**TASK DESCRIPTION**
The answer is every record that follows, printed exactly.
··· EXERCISE DATA ···
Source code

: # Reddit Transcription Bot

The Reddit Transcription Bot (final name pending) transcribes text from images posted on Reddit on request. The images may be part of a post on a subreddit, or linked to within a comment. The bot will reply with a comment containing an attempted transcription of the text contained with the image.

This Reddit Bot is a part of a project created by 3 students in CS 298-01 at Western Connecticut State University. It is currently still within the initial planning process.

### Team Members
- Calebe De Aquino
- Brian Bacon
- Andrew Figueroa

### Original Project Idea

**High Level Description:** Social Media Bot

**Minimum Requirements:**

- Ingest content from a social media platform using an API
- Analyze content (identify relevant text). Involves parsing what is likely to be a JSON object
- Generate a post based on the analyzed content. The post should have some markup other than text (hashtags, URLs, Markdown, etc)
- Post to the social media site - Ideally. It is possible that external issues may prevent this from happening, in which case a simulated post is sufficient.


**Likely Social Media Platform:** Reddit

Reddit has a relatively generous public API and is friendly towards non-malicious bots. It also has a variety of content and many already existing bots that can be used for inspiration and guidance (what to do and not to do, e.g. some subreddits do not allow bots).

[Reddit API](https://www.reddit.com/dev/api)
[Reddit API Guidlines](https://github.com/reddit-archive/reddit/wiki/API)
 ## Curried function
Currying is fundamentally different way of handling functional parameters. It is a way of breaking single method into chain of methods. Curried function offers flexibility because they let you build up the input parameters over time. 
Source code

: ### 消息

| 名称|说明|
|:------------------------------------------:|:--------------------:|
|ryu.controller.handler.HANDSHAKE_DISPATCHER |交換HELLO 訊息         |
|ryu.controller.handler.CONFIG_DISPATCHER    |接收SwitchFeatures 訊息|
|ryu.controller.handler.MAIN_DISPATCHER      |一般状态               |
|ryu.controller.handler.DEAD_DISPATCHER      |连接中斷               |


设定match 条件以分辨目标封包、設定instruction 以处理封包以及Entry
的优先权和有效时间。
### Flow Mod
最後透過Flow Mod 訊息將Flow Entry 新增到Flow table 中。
···
**ANSWER**
Source code

: # Reddit Transcription Bot

The Reddit Transcription Bot (final name pending) transcribes text from images posted on Reddit on request. The images may be part of a post on a subreddit, or linked to within a comment. The bot will reply with a comment containing an attempted transcription of the text contained with the image.

This Reddit Bot is a part of a project created by 3 students in CS 298-01 at Western Connecticut State University. It is currently still within the initial planning process.

### Team Members
- Calebe De Aquino
- Brian Bacon
- Andrew Figueroa

### Original Project Idea

**High Level Description:** Social Media Bot

**Minimum Requirements:**

- Ingest content from a social media platform using an API
- Analyze content (identify relevant text). Involves parsing what is likely to be a JSON object
- Generate a post based on the analyzed content. The post should have some markup other than text (hashtags, URLs, Markdown, etc)
- Post to the social media site - Ideally. It is possible that external issues may prevent this from happening, in which case a simulated post is sufficient.


**Likely Social Media Platform:** Reddit

Reddit has a relatively generous public API and is friendly towards non-malicious bots. It also has a variety of content and many already existing bots that can be used for inspiration and guidance (what to do and not to do, e.g. some subreddits do not allow bots).

[Reddit API](https://www.reddit.com/dev/api)
[Reddit API Guidlines](https://github.com/reddit-archive/reddit/wiki/API)
 ## Curried function
Currying is fundamentally different way of handling functional parameters. It is a way of breaking single method into chain of methods. Curried function offers flexibility because they let you build up the input parameters over time. 
Source code

: ### 消息

| 名称|说明|
|:------------------------------------------:|:--------------------:|
|ryu.controller.handler.HANDSHAKE_DISPATCHER |交換HELLO 訊息         |
|ryu.controller.handler.CONFIG_DISPATCHER    |接收SwitchFeatures 訊息|
|ryu.controller.handler.MAIN_DISPATCHER      |一般状态               |
|ryu.controller.handler.DEAD_DISPATCHER      |连接中斷               |


设定match 条件以分辨目标封包、設定instruction 以处理封包以及Entry
的优先权和有效时间。
### Flow Mod
最後透過Flow Mod 訊息將Flow Entry 新增到Flow table 中。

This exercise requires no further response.